Friday, January 26, 2007

See Dick See Dick Scowl

It can be hard to tell when Dick Cheney is really angry. Happy or sad, the man almost always keeps a dour look on his face.

But sitting there with Wolf Blitzer on CNN, Cheney was definitely seething. You could tell by the piercing dagger-squint and the abrupt flatness in the vice president's tone.

"Frankly, you're out of line with that question," Cheney snapped.

Blitzer had just asked about the vice president's 37-year-old daughter Mary, who's about to become a mom with Heather Poe, her partner of 15 years. Mary Cheney is not secretive about any of this. She's an out lesbian. She's discussed her life in many interviews. She published a book called "Now It's My Turn."

But suddenly, several conservative Christian groups, led by James Dobson's Focus on the Family, have used the impending childbirth to sound alarms about gay parenthood.

"Mary Cheney's pregnancy raises the question of what's best for children," Focus on the Family declared. "Just because it's possible to conceive a child outside of the relationship of a married mother and father, doesn't mean it's best for the child."

The accompanying barrage has left the vice president in an uncomfortably tight squeeze. He serves a president who is firmly behind a constitutional amendment to ban gay marriage. And the Cheney family, like other American families, includes a gay daughter with a loving life partner who's about to be a mom.

Life does bring surprises!

So Blitzer asked the vice president for his reaction to the uproar.

As Cheney began to answer, he sounded the way most proud grandparents would.

"I'm delighted," he said. "I'm delighted I'm about to have a sixth grandchild, Wolf, and obviously think the world of both of my daughters and all of my grandchildren."
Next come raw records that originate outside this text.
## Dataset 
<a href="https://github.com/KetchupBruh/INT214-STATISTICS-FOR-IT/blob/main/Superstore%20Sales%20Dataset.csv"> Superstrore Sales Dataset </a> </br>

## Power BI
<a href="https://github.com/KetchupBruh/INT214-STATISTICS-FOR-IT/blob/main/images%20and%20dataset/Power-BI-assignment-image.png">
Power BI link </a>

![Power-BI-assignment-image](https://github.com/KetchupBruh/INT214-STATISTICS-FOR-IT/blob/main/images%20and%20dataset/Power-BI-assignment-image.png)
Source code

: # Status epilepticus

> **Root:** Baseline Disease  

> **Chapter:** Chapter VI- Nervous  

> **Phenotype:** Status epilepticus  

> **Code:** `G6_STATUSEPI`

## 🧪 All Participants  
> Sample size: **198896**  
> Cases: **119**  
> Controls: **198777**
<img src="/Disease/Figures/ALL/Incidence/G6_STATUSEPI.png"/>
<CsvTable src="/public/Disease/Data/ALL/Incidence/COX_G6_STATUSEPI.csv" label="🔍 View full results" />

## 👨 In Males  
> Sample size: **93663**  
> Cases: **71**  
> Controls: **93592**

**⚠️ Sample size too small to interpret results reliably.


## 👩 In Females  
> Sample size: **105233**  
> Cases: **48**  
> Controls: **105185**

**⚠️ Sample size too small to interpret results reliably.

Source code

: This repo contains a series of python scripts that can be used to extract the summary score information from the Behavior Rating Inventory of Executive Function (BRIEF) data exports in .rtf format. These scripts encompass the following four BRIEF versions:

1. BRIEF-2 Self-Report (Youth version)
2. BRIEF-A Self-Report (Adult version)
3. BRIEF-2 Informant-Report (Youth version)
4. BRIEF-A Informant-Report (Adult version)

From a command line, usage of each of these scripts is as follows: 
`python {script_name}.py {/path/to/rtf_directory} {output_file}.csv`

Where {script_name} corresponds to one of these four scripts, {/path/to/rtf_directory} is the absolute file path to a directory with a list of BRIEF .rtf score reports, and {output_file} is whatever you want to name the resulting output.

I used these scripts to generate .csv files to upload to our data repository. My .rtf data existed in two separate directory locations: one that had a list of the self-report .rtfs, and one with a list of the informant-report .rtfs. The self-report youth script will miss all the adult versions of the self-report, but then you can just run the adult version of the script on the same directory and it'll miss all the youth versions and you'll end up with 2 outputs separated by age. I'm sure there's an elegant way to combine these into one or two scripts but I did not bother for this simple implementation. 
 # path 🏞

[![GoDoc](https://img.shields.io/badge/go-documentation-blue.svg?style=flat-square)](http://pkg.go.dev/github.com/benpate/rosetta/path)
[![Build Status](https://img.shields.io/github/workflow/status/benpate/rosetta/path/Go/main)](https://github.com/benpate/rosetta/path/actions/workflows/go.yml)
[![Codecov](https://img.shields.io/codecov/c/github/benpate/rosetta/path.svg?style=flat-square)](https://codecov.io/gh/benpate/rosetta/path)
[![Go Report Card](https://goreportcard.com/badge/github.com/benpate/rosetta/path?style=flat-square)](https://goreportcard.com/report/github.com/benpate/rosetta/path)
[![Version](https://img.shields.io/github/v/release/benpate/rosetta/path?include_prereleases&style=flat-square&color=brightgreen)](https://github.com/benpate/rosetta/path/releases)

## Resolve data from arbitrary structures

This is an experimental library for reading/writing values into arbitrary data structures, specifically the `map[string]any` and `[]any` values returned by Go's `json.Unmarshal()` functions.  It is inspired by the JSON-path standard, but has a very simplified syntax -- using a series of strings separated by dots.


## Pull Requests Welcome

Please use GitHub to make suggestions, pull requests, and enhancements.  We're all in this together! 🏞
But then the vice president caught himself. He quickly turned on his questioner, saying the anchor had no right to bring up the issue at all.
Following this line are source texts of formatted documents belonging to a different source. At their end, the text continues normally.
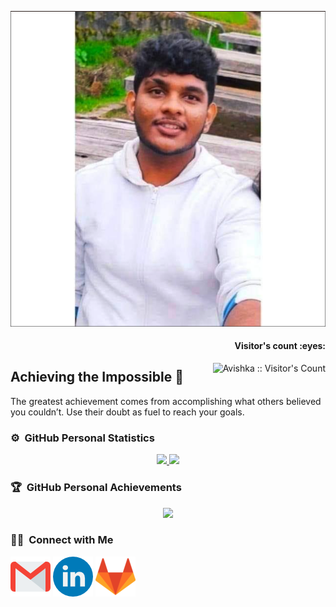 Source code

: ![Avishka Induwara](/images/Profile.png)

<h4 align="right">Visitor's count :eyes:</h4>
<img alt="Avishka :: Visitor's Count" src="https://profile-counter.glitch.me/{Avishka}/count.svg" align="right"/>

## Achieving the Impossible 🚀

The greatest achievement comes from accomplishing what others believed you couldn’t. Use their doubt as fuel to reach your goals.


### ⚙️ &nbsp;GitHub Personal Statistics

<p align="center">
<a href="https://github.com/AvishkaInduwara">
  <img height="180em" src="https://github-readme-stats-eight-theta.vercel.app/api?username=AviyaX&show_icons=true&theme=algolia&include_all_commits=true&count_private=true"/>
  <img height="180em" src="https://github-readme-stats-eight-theta.vercel.app/api/top-langs/?username=AviyaX&layout=compact&langs_count=8&theme=algolia"/>
</a>
</p>

### 🏆 &nbsp;GitHub Personal Achievements

<p align="center">
<a href="https://github.com/AvishkaInduwara">
  <img src="https://github-profile-trophy.vercel.app/?username=AviyaX&theme=juicyfresh&title=Organizations,PullRequest,Issues,Followers,Commit,Repositories" />
</a>
</p>

### 🤝🏻 &nbsp;Connect with Me

[![Gmail](/images/gm.png)](mailto:v.g.a.induwara@gmail.com)
[![LinkedIn](/images/li.png)](www.linkedin.com/in/aviyax)
[![GitLab](/images/gl.png)](https://gitlab.com/v.g.a.induwara)



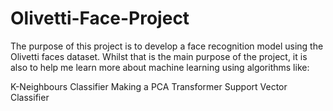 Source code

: # Olivetti-Face-Project
The purpose of this project is to develop a face recognition model using the Olivetti faces dataset. Whilst that is the main purpose of the project, it is also to help me learn more about machine learning using algorithms like:

K-Neighbours Classifier
Making a PCA Transformer
Support Vector Classifier
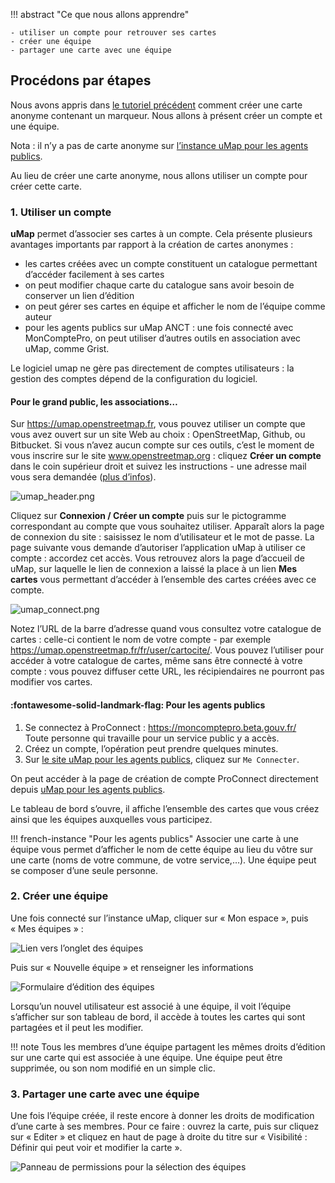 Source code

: !!! abstract "Ce que nous allons apprendre"

    - utiliser un compte pour retrouver ses cartes
    - créer une équipe
    - partager une carte avec une équipe

## Procédons par étapes

Nous avons appris dans [le tutoriel précédent](2-first-map.md) comment créer une
carte anonyme contenant un marqueur. Nous allons à présent créer un compte et une équipe.

Nota : il n’y a pas de carte anonyme sur
[l’instance uMap pour les agents publics](https://umap.incubateur.anct.gouv.fr/fr/).

Au lieu de créer une carte anonyme, nous allons utiliser un compte pour
créer cette carte.

### 1. Utiliser un compte

**uMap** permet d’associer ses cartes à un compte. Cela présente plusieurs
avantages importants par rapport à la création de cartes anonymes :

-   les cartes créées avec un compte constituent un catalogue permettant
    d’accéder facilement à ses cartes
-   on peut modifier chaque carte du catalogue sans avoir besoin de
    conserver un lien d’édition
-   on peut gérer ses cartes en équipe et afficher le nom de l’équipe comme auteur
-   pour les agents publics sur uMap ANCT : une fois connecté avec MonComptePro, on peut utiliser d’autres outils en association avec uMap, comme Grist.

Le logiciel umap ne gère pas directement de comptes utilisateurs : la
gestion des comptes dépend de la configuration du logiciel.

#### Pour le grand public, les associations…

Sur <https://umap.openstreetmap.fr>, vous pouvez utiliser un compte que vous
avez ouvert sur un site Web au choix : OpenStreetMap, Github,
ou Bitbucket. Si vous n’avez aucun compte sur ces outils, c’est le
moment de vous inscrire sur le site www.openstreetmap.org : cliquez
**Créer un compte** dans le coin supérieur droit et suivez les
instructions - une adresse mail vous sera demandée ([plus
d’infos](https://openstreetmap.fr/inscription-openstreetmap)).

![umap_header.png](../../static/tutoriels/3-jutilise-un-compte-et-cree-une-belle-carte/umap_header.png)

Cliquez sur **Connexion /
Créer un compte** puis sur le pictogramme correspondant au compte que
vous souhaitez utiliser. Apparaît alors la page de connexion du site :
saisissez le nom d’utilisateur et le mot de passe. La page suivante vous
demande d’autoriser l’application uMap à utiliser ce compte : accordez
cet accès. Vous retrouvez alors la page d’accueil de uMap, sur laquelle
le lien de connexion a laissé la place à un lien **Mes cartes** vous
permettant d’accéder à l’ensemble des cartes créées avec ce compte.

![umap_connect.png](../../static/tutoriels/3-jutilise-un-compte-et-cree-une-belle-carte/umap_connect.png)

Notez l’URL de la barre d’adresse quand vous consultez votre catalogue
de cartes : celle-ci contient le nom de votre compte - par exemple
<https://umap.openstreetmap.fr/fr/user/cartocite/>. Vous pouvez
l’utiliser pour accéder à votre catalogue de cartes, même sans être
connecté à votre compte : vous pouvez diffuser cette URL, les
récipiendaires ne pourront pas modifier vos cartes.

#### :fontawesome-solid-landmark-flag: Pour les agents publics

1. Se connectez à ProConnect : <https://moncomptepro.beta.gouv.fr/> <br>
   Toute personne qui travaille pour un service public y a accès.
2. Créez un compte, l’opération peut prendre quelques minutes.
3. Sur [le site uMap pour les agents publics](https://umap.incubateur.anct.gouv.fr/fr/),
   cliquez sur `Me Connecter`.

On peut accéder à la page de création de compte ProConnect directement
depuis [uMap pour les agents publics](https://umap.incubateur.anct.gouv.fr/fr/).

Le tableau de bord s’ouvre, il affiche l’ensemble des cartes que
vous créez ainsi que les équipes auxquelles vous participez.

!!! french-instance "Pour les agents publics"
    Associer une carte à une équipe vous permet d’afficher le nom de cette équipe au lieu du vôtre sur une carte (noms de votre commune, de votre service,…). Une équipe peut se composer d’une seule personne.

### 2. Créer une équipe

Une fois connecté sur l’instance uMap,
cliquer sur « Mon espace », puis « Mes équipes » :

![Lien vers l’onglet des équipes](../../static/tutoriels/my-teams.png)

Puis sur « Nouvelle équipe » et renseigner les informations

![Formulaire d’édition des équipes](../../static/tutoriels/my-teams-form.png)

Lorsqu’un nouvel utilisateur est associé à une équipe,
il voit l’équipe s’afficher sur son tableau de bord,
il accède à toutes les cartes qui sont partagées et il peut les modifier.

!!! note
    Tous les membres d’une équipe partagent les mêmes droits d’édition sur une carte
    qui est associée à une équipe. Une équipe peut être supprimée,
    ou son nom modifié en un simple clic.

### 3. Partager une carte avec une équipe

Une fois l’équipe créée, il reste encore à donner les droits de modification
d’une carte à ses membres. Pour ce faire : ouvrez la carte,
puis sur cliquez sur « Editer » et cliquez en haut de page
à droite du titre sur « Visibilité : Définir qui peut voir et modifier la carte ».

![Panneau de permissions pour la sélection des équipes](../../static/tutoriels/my-teams-permissions.png)
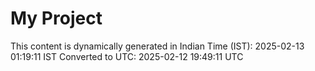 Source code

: # My Project

This content is dynamically generated in Indian Time (IST): 2025-02-13 01:19:11 IST
Converted to UTC: 2025-02-12 19:49:11 UTC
Blitzer explained that he was in fact quite sympathetic to Mary and Heather, but that others had raised the issue and he was simply following up.

"That was just a question that's come up, and it's a responsible, fair question," Blitzer said.

Cheney wouldn't have any of it. "I just fundamentally disagree with your perspective," he said.

It was a strange and uncomfortable exchange. And it left some obvious questions in its wake.

Was Cheney too jumpy? Was Blitzer out of line? And how is it that a sitting vice president, famously loyal to every other position of his administration, decides to beg off in this one case?

This much is certain in our obsessively revelatory era: The family lives of those in the White House will be talked about. In the Clinton years, no one ever felt constrained from discussing the most intimate details of Bill's and Hillary's personal lives.


Now the laser focus has turned on the Bushes and the Cheneys, and they don't seem to like it any more than the Clintons did.

It's a little strange, actually, casting Dick Cheney as a big supporter of gay rights and privacy. If he didn't have a gay daughter, does anyone think the vice president would be speaking up mom-mom bundles of joy?

Too bad he doesn't have a kid fighting in Iraq. Our troops could soon be coming home!

We've been down this road before - public figures making limited exceptions from their own staunch world views, exceptions that just so happen to accommodate their own personal or family needs.

Nancy Reagan supported stem-cell research after her Ronnie got sick. Rush Limbaugh became an outspoken advocate of treatment - not prison - for people addicted to narcotics. That epiphany just so happened to arrive while Rush was being investigated for drugs.

It's live and learn, I guess!

Yet another prominent public figure, being rudely awakened by the unpredictable realities of life.

It would be nice, of course, if the newfound compassion could be applied to other peoples' families, too.